- 1925 poster by Anton Lavinsky [ru]
- Directed by: Sergei Eisenstein
- Written by: Grigori Aleksandrov; Ilya Kravchunovsky [ru]; Sergei Eisenstein; Valerian Pletnev;
- Produced by: Boris Mikhin
- Starring: Grigori Aleksandrov; Maksim Shtraukh; Mikhail Gomorov;
- Cinematography: Eduard Tisse; Vladimir Popov; Vasili Khvatov;
- Edited by: Sergei Eisenstein
- Production company: 1st Goskino Factory
- Distributed by: Goskino
- Release date: 28 April 1925;
- Running time: 82 minutes
- Country: Soviet Union
- Languages: Silent film Russian intertitles

= Strike (1925 film) =

1925 film by Sergei Eisenstein

Strike (Стачка) is a 1925 Soviet silent propaganda film directed and edited by Sergei Eisenstein. Originating as one entry out of a proposed seven-part series titled "Towards Dictatorship of the Proletariat", Strike was a joint collaboration between the Proletcult Theatre and the film studio Goskino. As Eisenstein's first full-length feature film, it marked his transition from theatre to cinema, and his next film Battleship Potemkin emerged from the same film cycle.

Arranged in six parts, the film depicts a strike in 1903 by the workers of a factory in pre-revolutionary Russia, and their subsequent suppression. It is best known for a sequence towards the climax, in which the violent suppression of the strike is cross-cut with footage of cattle being slaughtered, and similar animal metaphors are used throughout the film to describe various individuals.

Upon release, Strike received praise from critics, but many audiences were confused by its eccentric style. It received little international distribution until its reappraisal during the 1950s and 1960s.
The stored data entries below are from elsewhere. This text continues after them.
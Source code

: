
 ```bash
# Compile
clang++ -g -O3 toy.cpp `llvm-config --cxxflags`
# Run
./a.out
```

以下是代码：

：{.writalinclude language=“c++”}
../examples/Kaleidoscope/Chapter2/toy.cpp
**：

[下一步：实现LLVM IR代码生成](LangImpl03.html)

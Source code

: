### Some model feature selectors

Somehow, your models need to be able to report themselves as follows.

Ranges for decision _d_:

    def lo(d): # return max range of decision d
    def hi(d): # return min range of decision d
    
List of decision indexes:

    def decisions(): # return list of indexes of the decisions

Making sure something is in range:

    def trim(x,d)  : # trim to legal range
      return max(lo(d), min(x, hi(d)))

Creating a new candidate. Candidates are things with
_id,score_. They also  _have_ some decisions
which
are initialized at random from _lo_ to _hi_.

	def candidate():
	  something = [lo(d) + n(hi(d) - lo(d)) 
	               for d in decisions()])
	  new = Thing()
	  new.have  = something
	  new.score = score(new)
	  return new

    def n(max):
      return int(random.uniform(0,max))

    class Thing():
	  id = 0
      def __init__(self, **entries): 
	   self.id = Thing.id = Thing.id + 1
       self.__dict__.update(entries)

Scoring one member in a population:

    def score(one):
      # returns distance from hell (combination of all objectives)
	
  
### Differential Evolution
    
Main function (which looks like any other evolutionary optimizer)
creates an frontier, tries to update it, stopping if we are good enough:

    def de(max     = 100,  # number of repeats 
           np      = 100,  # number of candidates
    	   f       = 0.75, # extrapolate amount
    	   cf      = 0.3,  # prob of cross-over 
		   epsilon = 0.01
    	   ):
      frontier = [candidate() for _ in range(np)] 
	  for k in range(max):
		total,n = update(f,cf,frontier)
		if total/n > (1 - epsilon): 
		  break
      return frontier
It is now recognized as one of Eisenstein's more accessible works and a major influence on many of his contemporaries.

==Plot==

Strike, with English intertitles.

The film opens with a quotation from Vladimir Lenin:

The strength of the working class is organization. Without organization of the masses, the proletarian is nothing. Organized it is everything. Being organized means unity of action, unity of practical activity.

- На заводе всё спокойно / At the factory all is quiet
Using typography, the word "но" (but) is added to the title of the chapter which then animates and dissolves into an image of machinery in motion. The administration is spying on the workers, reviewing a list of agents with vivid code names. Vignettes are shown of them. Conditions are tense with agitators and Bolsheviks planning a strike prior to the catalytic event.

- Повод к стачке / Reason to strike
A micrometer with a value equaling three weeks' pay is stolen from the factory. A worker, Yakov, is accused of the theft and subsequently hangs himself. Fighting ensues and work stops. The workers leave the milling room running and resistance is met at the foundry. The strikers throw rocks and loose metal through the foundry windows. Locked within the gates of the complex, the crowd confronts the office. They force open the gates, seize the manager, and then cart him and the foreman off in a wheel barrow before dumping them down a hill into water.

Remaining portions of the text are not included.